**Supplied data**.
<<<<
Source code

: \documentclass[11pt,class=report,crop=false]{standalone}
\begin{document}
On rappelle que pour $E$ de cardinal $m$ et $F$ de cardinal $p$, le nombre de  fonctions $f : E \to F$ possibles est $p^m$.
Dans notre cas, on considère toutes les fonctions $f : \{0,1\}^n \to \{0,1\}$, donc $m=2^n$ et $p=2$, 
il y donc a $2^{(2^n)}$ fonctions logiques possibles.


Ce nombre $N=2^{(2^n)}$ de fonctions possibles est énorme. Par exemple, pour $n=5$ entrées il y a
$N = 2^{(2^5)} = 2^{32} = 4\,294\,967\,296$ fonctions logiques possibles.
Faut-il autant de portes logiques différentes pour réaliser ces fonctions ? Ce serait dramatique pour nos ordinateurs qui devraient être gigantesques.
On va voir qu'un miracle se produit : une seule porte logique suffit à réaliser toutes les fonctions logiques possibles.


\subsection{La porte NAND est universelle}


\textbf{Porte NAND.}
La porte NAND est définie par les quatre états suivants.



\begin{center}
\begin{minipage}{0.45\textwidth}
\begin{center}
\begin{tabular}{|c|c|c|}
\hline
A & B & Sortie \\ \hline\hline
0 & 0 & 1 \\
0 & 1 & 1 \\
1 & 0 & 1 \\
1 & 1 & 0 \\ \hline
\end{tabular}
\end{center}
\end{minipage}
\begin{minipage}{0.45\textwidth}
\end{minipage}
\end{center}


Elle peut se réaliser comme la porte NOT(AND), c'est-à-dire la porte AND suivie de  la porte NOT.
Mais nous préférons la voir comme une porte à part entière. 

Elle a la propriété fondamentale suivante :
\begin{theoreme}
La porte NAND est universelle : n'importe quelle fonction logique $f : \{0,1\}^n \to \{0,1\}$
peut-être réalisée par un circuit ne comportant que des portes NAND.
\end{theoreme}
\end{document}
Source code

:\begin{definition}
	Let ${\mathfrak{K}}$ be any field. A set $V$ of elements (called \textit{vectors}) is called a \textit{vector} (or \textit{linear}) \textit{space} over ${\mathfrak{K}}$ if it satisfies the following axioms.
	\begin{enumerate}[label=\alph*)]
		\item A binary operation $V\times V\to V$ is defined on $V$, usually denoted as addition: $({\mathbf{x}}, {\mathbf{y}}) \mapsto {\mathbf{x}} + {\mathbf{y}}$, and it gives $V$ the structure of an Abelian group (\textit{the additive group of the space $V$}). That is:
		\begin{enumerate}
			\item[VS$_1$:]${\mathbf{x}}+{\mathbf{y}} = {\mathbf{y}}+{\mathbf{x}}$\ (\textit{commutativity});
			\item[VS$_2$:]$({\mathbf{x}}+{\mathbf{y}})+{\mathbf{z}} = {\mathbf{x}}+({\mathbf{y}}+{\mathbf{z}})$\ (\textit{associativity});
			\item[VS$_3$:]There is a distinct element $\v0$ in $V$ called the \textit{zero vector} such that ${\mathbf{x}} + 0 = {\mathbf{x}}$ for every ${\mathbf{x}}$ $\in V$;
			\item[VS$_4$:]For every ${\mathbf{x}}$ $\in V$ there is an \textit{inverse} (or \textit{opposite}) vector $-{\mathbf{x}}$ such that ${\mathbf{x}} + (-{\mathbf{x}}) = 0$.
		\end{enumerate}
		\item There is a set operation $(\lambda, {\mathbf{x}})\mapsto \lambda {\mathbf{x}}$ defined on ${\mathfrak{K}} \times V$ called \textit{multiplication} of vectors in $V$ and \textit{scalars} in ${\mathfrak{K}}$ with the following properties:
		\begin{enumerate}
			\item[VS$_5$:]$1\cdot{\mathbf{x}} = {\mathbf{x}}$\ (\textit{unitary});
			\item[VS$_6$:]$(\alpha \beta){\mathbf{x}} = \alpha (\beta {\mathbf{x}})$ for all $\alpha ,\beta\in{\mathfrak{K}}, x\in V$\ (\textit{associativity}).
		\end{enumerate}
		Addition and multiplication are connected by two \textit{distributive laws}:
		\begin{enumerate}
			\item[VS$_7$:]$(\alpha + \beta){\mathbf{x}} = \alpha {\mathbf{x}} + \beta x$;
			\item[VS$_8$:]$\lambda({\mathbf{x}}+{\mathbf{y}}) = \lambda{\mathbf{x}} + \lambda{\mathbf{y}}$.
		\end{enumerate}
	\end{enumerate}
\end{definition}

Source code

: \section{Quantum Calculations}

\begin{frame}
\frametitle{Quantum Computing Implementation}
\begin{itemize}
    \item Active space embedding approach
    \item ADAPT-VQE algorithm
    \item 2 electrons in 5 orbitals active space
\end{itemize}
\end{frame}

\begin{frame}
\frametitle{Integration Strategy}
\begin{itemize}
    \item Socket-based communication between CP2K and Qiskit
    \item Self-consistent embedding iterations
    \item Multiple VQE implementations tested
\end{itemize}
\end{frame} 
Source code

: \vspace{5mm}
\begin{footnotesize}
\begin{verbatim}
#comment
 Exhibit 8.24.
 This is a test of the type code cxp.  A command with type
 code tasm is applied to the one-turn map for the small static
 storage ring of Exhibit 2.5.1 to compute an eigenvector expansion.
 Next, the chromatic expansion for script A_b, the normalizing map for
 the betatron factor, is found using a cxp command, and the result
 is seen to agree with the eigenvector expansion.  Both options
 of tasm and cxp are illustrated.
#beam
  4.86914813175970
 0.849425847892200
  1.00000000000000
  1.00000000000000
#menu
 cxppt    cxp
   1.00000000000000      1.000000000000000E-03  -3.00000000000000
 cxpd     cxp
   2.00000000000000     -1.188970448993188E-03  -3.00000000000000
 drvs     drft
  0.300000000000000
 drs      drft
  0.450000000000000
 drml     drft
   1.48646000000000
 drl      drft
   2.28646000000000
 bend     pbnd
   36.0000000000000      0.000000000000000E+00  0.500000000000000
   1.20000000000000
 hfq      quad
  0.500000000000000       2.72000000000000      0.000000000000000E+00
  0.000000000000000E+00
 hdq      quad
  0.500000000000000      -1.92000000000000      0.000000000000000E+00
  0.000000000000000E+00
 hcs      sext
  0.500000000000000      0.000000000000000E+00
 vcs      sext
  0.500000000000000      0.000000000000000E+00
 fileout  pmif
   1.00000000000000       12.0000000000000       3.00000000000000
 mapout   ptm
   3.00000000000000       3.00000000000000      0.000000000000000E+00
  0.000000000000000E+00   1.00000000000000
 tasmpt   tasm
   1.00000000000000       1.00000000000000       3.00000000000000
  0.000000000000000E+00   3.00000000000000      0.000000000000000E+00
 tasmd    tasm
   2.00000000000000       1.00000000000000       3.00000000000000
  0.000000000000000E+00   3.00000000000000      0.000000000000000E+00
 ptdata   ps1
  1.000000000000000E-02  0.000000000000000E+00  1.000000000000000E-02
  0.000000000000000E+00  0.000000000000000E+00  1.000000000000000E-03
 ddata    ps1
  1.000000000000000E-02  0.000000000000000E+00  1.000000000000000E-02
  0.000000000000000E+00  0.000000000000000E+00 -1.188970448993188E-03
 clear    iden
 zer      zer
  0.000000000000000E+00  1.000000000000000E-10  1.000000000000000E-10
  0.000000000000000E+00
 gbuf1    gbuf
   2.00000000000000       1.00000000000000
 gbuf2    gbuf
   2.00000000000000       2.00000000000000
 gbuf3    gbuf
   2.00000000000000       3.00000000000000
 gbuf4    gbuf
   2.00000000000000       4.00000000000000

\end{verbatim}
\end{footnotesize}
>>>>
**Required work**.
Scan the entries above for the word "NAND" and collect each line holding it.

**Completed exercise**.
\subsection{La porte NAND est universelle}
\textbf{Porte NAND.}
La porte NAND est définie par les quatre états suivants.
La porte NAND est universelle : n'importe quelle fonction logique $f : \{0,1\}^n \to \{0,1\}$
peut-être réalisée par un circuit ne comportant que des portes NAND.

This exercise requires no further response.